Saved entries:
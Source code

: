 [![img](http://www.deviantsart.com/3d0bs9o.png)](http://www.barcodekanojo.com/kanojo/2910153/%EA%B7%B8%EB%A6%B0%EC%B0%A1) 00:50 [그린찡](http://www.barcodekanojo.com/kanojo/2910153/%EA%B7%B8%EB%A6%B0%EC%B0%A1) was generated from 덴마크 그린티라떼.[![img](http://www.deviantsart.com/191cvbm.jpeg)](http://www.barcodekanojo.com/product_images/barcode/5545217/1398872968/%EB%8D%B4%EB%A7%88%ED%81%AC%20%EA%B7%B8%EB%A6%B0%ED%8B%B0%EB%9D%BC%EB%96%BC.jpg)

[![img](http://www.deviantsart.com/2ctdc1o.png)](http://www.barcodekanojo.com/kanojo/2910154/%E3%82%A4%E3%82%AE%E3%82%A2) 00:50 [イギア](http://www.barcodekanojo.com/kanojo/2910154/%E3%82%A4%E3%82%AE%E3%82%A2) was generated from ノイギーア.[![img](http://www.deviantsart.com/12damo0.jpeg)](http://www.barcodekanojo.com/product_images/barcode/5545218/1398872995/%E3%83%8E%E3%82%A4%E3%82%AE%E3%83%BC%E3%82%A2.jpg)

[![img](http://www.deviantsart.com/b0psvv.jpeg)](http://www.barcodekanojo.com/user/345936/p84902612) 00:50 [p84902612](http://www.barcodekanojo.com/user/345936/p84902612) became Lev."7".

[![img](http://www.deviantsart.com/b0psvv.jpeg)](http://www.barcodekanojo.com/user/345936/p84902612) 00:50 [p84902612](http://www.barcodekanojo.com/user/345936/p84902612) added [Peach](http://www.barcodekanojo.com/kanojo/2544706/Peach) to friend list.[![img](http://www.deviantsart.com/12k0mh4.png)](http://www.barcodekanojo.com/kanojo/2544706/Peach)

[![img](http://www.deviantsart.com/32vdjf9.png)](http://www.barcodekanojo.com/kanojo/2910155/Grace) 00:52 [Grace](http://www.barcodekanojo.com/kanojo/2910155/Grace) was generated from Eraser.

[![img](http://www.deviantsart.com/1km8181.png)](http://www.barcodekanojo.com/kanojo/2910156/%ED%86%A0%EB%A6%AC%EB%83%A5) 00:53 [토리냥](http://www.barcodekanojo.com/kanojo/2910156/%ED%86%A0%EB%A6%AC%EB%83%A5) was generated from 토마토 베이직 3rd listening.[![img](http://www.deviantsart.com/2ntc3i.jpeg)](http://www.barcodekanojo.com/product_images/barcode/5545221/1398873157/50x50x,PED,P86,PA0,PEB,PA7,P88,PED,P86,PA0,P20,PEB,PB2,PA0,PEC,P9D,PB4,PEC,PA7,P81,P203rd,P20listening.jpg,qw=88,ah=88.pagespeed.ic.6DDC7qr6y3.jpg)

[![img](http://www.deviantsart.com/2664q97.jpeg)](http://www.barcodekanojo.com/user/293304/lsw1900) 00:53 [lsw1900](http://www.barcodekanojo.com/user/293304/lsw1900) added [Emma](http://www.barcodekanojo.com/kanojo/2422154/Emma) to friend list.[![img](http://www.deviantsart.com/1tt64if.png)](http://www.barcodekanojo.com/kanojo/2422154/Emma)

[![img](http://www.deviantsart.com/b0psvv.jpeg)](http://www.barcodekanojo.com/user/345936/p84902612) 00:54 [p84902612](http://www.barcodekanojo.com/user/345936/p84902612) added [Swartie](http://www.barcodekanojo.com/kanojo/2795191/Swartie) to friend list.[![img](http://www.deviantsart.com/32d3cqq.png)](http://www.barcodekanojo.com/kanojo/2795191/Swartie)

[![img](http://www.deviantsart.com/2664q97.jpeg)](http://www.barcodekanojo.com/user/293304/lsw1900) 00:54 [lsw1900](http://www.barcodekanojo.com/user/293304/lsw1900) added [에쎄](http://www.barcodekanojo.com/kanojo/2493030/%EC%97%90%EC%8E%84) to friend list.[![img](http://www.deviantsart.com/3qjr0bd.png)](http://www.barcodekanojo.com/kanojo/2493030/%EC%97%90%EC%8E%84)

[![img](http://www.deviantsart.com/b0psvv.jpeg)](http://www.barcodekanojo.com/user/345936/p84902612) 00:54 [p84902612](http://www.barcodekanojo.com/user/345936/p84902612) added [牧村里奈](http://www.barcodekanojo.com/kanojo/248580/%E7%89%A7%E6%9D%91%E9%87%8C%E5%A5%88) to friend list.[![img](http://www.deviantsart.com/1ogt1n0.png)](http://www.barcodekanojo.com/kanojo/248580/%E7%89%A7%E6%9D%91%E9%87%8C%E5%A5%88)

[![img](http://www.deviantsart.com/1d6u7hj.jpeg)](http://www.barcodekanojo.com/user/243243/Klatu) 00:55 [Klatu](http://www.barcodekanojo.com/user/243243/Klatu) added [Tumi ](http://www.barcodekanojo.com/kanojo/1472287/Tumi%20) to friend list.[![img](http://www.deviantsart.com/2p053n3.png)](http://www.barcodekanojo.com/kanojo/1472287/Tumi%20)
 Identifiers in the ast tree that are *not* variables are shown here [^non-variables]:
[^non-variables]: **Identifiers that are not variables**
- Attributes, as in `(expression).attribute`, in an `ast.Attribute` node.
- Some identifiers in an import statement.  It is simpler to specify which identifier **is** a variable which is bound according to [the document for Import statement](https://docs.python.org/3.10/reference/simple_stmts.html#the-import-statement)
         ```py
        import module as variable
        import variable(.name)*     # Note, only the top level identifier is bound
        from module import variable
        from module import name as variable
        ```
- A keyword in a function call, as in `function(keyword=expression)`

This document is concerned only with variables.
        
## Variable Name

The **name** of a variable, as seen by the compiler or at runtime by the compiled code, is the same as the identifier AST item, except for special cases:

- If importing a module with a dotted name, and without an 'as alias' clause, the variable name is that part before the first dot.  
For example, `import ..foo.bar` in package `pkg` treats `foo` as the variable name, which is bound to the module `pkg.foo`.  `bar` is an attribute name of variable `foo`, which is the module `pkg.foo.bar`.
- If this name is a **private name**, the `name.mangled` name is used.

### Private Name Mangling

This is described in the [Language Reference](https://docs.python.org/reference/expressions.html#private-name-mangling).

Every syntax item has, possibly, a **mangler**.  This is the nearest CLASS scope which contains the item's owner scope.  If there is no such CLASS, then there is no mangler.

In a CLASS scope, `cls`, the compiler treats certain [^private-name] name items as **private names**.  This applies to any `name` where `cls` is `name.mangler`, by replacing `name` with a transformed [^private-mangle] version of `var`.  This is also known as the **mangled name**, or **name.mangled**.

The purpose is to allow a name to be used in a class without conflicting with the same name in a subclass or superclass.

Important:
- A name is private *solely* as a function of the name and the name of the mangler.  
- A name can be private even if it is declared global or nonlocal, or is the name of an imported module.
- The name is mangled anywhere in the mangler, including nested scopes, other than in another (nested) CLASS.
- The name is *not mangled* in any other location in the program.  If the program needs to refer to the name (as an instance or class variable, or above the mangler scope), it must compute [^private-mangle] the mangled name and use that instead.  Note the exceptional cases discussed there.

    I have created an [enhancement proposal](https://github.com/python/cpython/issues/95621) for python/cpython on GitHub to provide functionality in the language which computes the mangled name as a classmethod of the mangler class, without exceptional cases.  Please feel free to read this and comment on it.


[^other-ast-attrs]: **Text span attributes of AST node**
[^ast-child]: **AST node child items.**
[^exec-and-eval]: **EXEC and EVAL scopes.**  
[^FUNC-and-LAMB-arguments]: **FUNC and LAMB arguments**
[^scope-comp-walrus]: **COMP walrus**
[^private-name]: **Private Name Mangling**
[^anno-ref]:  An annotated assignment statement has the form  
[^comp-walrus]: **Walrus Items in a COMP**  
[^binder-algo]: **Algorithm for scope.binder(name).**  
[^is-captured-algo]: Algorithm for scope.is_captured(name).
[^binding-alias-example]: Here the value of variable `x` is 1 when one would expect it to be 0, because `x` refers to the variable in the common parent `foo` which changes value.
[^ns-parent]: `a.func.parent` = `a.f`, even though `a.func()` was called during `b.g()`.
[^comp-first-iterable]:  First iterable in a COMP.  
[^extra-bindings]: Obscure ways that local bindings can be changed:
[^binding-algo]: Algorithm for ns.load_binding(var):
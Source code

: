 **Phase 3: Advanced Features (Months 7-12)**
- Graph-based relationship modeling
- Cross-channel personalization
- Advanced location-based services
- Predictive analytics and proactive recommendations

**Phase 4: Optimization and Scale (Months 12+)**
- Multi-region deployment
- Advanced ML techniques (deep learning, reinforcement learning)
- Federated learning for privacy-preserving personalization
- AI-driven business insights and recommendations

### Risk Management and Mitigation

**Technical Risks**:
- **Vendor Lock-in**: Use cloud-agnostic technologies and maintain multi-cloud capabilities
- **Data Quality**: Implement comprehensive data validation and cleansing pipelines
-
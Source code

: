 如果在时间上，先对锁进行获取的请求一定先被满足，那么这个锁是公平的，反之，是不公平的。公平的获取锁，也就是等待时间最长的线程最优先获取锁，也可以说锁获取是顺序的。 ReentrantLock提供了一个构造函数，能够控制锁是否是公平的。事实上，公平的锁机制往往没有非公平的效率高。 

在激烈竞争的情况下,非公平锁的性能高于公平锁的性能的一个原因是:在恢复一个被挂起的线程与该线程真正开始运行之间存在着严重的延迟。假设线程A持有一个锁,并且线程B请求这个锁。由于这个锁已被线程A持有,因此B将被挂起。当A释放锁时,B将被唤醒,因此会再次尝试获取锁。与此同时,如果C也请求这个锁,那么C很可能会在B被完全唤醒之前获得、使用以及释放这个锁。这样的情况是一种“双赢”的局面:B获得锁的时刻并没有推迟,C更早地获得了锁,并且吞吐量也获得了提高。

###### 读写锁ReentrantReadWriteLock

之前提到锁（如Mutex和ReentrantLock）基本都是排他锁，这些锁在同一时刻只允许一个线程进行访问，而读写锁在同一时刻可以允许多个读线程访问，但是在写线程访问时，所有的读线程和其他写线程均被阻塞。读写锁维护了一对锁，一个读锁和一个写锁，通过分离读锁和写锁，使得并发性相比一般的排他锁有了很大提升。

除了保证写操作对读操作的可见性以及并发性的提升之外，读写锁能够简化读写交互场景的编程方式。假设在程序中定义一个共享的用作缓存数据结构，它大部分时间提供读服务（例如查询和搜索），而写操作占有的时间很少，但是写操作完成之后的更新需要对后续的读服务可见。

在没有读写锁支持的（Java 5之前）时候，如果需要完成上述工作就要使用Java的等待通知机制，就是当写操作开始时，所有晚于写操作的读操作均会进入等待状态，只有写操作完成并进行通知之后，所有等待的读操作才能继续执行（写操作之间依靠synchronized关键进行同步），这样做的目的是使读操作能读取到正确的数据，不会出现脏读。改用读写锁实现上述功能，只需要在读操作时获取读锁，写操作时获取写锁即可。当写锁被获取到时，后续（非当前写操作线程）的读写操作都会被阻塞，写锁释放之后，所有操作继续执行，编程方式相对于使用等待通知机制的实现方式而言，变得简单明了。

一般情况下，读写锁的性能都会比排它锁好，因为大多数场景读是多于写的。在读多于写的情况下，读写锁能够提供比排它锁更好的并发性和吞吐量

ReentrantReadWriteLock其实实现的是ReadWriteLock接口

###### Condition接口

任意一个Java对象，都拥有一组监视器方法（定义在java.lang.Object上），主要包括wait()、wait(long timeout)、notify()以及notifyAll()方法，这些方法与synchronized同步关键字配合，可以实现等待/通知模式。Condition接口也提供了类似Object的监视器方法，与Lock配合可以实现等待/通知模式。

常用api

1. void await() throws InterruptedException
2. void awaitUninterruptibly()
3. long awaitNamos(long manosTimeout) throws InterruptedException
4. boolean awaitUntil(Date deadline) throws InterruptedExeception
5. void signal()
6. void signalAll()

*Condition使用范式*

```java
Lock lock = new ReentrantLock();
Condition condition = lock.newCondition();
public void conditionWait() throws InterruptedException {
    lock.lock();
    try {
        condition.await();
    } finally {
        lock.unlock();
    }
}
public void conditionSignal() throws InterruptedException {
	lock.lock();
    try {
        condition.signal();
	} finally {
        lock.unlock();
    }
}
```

TASK ITEM: Copy out only the lines running from the beginning of the data to the line with "generated from 덴마크", both ends included.

ANSWER TO THE EXERCISE:
Source code

: [![img](http://www.deviantsart.com/3d0bs9o.png)](http://www.barcodekanojo.com/kanojo/2910153/%EA%B7%B8%EB%A6%B0%EC%B0%A1) 00:50 [그린찡](http://www.barcodekanojo.com/kanojo/2910153/%EA%B7%B8%EB%A6%B0%EC%B0%A1) was generated from 덴마크 그린티라떼.[![img](http://www.deviantsart.com/191cvbm.jpeg)](http://www.barcodekanojo.com/product_images/barcode/5545217/1398872968/%EB%8D%B4%EB%A7%88%ED%81%AC%20%EA%B7%B8%EB%A6%B0%ED%8B%B0%EB%9D%BC%EB%96%BC.jpg)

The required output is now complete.